Тема 3. Основные подходы к исследованию международных конфликтов

1. Основные научные направления в изучении международных конфликтов

2. Изучение конфликтов с точки зрения «стратегических иссследований»(Концепции: Л. Козера. К. Болдуинга, Дж. Бертона, А. Лего)

3. Изучение конфликтов с точки зрения «исследования конфликта» (Концепции: И. Галтунга, Органски, К Уолца, Р. Арона)

 

Тезисы лекции:

Методологической основой отечественных исследований меж­дународного конфликта, нашедших отражение в литературе се­мидесятых—восьмидесятых годов, чаще всего выступает положе­ние диалектической философии, согласно которому конфликт — это крайняя форма обострения противоречия (7). «Проявившееся противоречие, — пишут авторы учебного пособия «Основы тео­рии международных отношений», — требует от сторон—носите­лей противоположных интересов—действий по его разрешению (конечно, не обязательно немедленных). Если одна или обе сто­роны... при этом прибегают к стратегии конфронтации, то нали­цо конфликт» (8). Близкое понимание международного конфликта характерно и для других авторов (9).

Различия в трактовке содержания понятия «международный конфликт» находят свое отражение и в подходах к анализу его как феномена международной жизни. Как уже отмечалось, од­ним из наиболее традиционных среди них является подход с по­зиций «стратегических исследований».
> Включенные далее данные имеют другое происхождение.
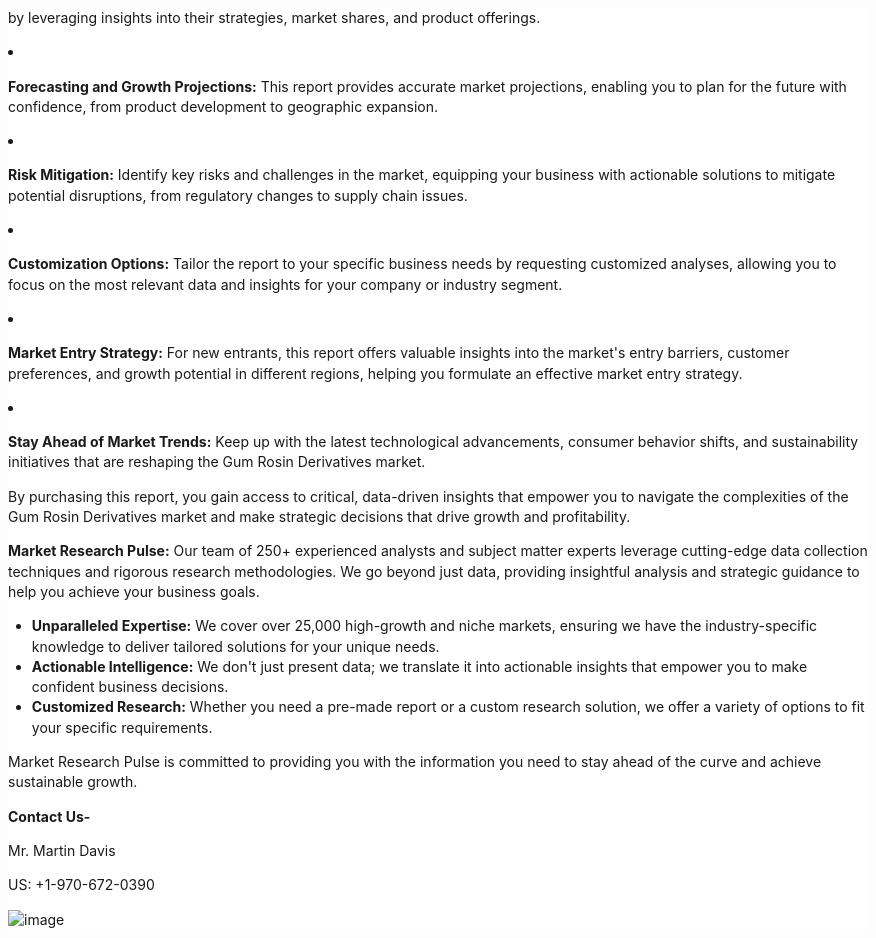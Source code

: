 by leveraging insights into their strategies, market shares, and product offerings.</p></li><li><p><strong>Forecasting and Growth Projections:</strong> This report provides accurate market projections, enabling you to plan for the future with confidence, from product development to geographic expansion.</p></li><li><p><strong>Risk Mitigation:</strong> Identify key risks and challenges in the market, equipping your business with actionable solutions to mitigate potential disruptions, from regulatory changes to supply chain issues.</p></li><li><p><strong>Customization Options:</strong> Tailor the report to your specific business needs by requesting customized analyses, allowing you to focus on the most relevant data and insights for your company or industry segment.</p></li><li><p><strong>Market Entry Strategy:</strong> For new entrants, this report offers valuable insights into the market's entry barriers, customer preferences, and growth potential in different regions, helping you formulate an effective market entry strategy.</p></li><li><p><strong>Stay Ahead of Market Trends:</strong> Keep up with the latest technological advancements, consumer behavior shifts, and sustainability initiatives that are reshaping the Gum Rosin Derivatives market.</p></li></ol><p>By purchasing this report, you gain access to critical, data-driven insights that empower you to navigate the complexities of the Gum Rosin Derivatives market and make strategic decisions that drive growth and profitability.</p><p><strong>Market Research Pulse:</strong>&nbsp;Our team of 250+ experienced analysts and subject matter experts leverage cutting-edge data collection techniques and rigorous research methodologies. We go beyond just data, providing insightful analysis and strategic guidance to help you achieve your business goals.</p><ul><li><strong>Unparalleled Expertise:</strong>&nbsp;We cover over 25,000 high-growth and niche markets, ensuring we have the industry-specific knowledge to deliver tailored solutions for your unique needs.</li><li><strong>Actionable Intelligence:</strong>&nbsp;We don't just present data; we translate it into actionable insights that empower you to make confident business decisions.</li><li><strong>Customized Research:</strong>&nbsp;Whether you need a pre-made report or a custom research solution, we offer a variety of options to fit your specific requirements.</li></ul><p>Market Research Pulse is committed to providing you with the information you need to stay ahead of the curve and achieve sustainable growth.</p><p><strong>Contact Us-</strong></p><p>Mr. Martin Davis</p><p>US: +1-970-672-0390</p>
![image](https://github.com/user-attachments/assets/bd1e550d-71d8-41b4-a153-3d4a2e335bfc)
Отличительные черты анализа международных конфликтов с позиций стратегических исследований состоят в их направлен­ности на решение практических задач, связанных с обеспечени­ем национальных интересов и безопасности государства, созда­нием благоприятных условий для победы в возможной войне. Отсюда ясно, что эти исследования осуществляются в рамках парадигмы политического реализма с ее приоритетом государ-ственно-центричной модели международных отношений и сило­вых методов в достижении целей. Как подчеркивает известный канадский специалист А. Лего: «В своем главном значении стра­тегия всегда состояла в использовании силы для достижения по­литических целей. Ее крупнейшим теоретиком был Клаузевиц» (10). Более того, представители стратегических исследований не­редко склонны редуцировать международный конфликт к одно­му из его видов — вооруженному столкновению государств. С этой точки зрения, конфликт начинается тогда, «когда одна или другая сторона начинает рассматривать Противоречие в военных терминах» (11). И все же чаще подчеркивается, что «большая стра­тегия» отличается от военной стратегии, «поскольку ее подлин­ная цель заключается не столько в том, чтобы искать военных действий, сколько в том, чтобы добиться выгодной стратегичес­кой ситуации, которая, если и не принесет сама по себе реше­ния, то, будучи продолжена средствами военных действий, без­условно, обеспечит его» (12). Американский ученый Дж. М. Кол­линз определяет «большую стратегию» как «науку и искусство использования элементов национальной мощи при любых обсто­ятельствах, с тем, чтобы осуществлять в нужной степени и в же­лательном виде воздействие на противную сторону путем угроз, силы, косвенного давления, дипломатии, хитрости и других воз­можных способов и этим обеспечить интересы и цели нацио­нальной безопасности» (13). Большая стратегия, — пишет он, — в случае ее успеха устраняет необходимость в прямом насилии. Кроме того, ее планы не ограничиваются достижением победы, но направлены и на сохранение прочного мира (см.: там же).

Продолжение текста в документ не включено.